And so it was to a large extent across the Atlantic. UCLA and Sociology went together like pork and beans. Except the Americans produced the curiosity that never survived in Britain; a right-wing sociologist. Robert Nisbet was schooled on Edmund Burke and de Tocqueville rather than Max Weber or Karl Marx. And he had the temerity to write
The greatest single revolution of the last century in the political sphere has been the transfer of effective power over human lives from the constitutionally visible offices of government, the nominally sovereign offices, to the vast network that has been brought into being in the name of protection of the people from their exploiters. It is this kind of power that Justice Brandeis warned against in a decision nearly half a century ago: "Experience should teach us to be most on guard to protect liberty when the governments' purposes are beneficent. Men born to freedom are naturally alert to repel invasion of their liberty by evil-minded rulers.

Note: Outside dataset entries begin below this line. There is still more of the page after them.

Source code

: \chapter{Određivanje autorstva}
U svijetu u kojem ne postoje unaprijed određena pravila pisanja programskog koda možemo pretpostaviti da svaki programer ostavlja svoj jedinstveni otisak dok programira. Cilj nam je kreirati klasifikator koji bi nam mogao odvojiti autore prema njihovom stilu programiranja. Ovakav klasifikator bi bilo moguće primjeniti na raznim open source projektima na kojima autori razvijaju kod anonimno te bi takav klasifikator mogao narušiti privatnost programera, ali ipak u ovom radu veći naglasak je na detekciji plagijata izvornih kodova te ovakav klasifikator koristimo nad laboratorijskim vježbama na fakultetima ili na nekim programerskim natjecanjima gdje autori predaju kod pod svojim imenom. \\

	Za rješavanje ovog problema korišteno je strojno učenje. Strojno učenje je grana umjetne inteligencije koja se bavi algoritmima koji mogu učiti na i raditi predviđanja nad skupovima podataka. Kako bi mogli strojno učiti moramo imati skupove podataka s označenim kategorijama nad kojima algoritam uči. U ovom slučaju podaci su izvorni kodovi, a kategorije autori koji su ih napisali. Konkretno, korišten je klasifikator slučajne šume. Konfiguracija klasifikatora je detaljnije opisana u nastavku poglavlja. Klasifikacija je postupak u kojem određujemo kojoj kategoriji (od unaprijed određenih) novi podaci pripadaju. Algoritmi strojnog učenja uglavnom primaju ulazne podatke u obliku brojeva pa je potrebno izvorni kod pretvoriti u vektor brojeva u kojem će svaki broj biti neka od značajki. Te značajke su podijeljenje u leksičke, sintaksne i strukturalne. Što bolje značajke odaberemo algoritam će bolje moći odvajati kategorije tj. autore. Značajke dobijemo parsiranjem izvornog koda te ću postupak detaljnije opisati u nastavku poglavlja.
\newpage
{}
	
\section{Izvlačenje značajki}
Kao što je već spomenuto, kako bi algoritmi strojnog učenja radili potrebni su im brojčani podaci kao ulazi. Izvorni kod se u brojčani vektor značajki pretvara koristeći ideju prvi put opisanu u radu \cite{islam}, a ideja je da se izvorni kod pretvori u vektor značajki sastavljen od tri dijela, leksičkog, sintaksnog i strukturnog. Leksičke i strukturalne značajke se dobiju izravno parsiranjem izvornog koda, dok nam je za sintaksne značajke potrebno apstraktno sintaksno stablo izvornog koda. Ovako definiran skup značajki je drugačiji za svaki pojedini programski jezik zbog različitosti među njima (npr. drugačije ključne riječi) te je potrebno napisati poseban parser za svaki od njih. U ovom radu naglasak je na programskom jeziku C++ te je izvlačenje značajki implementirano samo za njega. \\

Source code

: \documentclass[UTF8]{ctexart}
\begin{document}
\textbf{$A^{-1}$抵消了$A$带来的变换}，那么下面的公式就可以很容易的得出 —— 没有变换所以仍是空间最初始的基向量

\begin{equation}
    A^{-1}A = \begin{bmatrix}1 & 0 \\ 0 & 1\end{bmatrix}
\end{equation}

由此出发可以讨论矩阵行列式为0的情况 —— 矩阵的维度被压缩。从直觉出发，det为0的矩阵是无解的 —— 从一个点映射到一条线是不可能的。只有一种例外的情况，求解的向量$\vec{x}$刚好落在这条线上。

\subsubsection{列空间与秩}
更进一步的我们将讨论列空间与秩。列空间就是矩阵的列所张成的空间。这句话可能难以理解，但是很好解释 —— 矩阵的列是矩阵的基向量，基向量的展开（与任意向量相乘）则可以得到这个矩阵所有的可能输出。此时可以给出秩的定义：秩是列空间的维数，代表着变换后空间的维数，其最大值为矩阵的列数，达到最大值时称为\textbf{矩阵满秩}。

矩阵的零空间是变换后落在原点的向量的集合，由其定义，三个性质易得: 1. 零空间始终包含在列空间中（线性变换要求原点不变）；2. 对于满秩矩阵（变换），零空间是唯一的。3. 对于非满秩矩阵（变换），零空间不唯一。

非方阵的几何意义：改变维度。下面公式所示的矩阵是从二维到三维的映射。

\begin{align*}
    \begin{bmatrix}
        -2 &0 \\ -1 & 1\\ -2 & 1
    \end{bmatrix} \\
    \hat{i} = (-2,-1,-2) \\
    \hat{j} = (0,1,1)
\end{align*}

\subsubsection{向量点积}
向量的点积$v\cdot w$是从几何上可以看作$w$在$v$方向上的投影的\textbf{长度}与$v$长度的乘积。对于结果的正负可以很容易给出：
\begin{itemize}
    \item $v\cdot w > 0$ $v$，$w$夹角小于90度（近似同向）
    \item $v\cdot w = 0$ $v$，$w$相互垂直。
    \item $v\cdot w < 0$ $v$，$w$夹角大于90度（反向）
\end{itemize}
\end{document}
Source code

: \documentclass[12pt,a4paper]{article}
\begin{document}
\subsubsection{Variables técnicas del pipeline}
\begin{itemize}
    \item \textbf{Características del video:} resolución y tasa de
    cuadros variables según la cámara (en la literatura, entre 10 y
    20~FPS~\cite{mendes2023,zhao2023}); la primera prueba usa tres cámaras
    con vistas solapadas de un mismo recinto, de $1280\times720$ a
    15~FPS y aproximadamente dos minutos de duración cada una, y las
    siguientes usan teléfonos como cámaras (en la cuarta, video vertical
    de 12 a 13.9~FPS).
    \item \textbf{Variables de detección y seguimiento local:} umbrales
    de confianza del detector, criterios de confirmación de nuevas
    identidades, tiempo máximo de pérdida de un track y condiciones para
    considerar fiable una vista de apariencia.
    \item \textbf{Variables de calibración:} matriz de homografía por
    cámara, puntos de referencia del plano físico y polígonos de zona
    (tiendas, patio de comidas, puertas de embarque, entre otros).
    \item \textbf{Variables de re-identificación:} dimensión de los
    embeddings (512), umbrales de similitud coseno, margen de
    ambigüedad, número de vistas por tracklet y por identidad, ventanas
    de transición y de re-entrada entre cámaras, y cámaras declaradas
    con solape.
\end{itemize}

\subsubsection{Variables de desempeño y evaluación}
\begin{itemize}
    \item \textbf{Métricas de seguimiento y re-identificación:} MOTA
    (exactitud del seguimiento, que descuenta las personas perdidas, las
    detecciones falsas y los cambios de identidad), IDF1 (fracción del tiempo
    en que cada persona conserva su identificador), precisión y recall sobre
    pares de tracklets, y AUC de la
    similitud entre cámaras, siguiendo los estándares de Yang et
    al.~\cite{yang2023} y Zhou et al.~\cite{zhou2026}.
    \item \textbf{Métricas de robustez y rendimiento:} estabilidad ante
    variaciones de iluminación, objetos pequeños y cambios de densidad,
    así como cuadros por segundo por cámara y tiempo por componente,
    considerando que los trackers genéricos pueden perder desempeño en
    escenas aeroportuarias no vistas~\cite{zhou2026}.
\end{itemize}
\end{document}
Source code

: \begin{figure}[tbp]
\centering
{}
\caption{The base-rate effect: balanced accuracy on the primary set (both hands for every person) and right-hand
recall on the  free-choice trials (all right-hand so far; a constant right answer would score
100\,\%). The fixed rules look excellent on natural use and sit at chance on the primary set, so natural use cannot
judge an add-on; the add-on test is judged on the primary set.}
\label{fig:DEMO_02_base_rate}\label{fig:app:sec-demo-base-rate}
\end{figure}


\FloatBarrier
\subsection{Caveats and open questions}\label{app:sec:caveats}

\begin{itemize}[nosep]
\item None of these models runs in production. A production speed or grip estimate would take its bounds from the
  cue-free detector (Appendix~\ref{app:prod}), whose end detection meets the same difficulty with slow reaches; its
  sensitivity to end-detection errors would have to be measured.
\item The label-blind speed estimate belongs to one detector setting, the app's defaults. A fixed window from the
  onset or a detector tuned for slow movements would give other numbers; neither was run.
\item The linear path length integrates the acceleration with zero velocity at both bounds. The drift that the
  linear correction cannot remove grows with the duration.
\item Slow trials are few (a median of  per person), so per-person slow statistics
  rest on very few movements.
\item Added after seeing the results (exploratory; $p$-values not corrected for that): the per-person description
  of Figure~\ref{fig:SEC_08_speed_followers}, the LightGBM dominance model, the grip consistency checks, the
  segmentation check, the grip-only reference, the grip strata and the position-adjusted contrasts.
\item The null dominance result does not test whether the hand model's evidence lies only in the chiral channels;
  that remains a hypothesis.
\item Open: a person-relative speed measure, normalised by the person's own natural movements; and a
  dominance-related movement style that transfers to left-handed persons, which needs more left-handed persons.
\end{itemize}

The greatest dangers to liberty lurk in insidious encroachments by men of zeal, well-meaning but without understanding."In fact, if there's one essay I would urge you to read this year, if you're not already familiar with it, it's Nisbet's 1976 "The New Despotism". Not only does it stand the test of time, but it sets out clearly, succinctly and unambiguously the ideals and the threats that are more significant than ever and that have brought many true Liberals together on 'Orphans of Liberty'.
As for sociology, it is so equated with the evils of Rousseau, Marx, Central Statism and the tyranny of Welfarism backed by the law (see Booker's various columns) that it's out of tune with both Blue Labour and Blond's Red Tories, both of which movements are communitarian rather than Statist, local rather than central, horizontal rather than vertical in approach.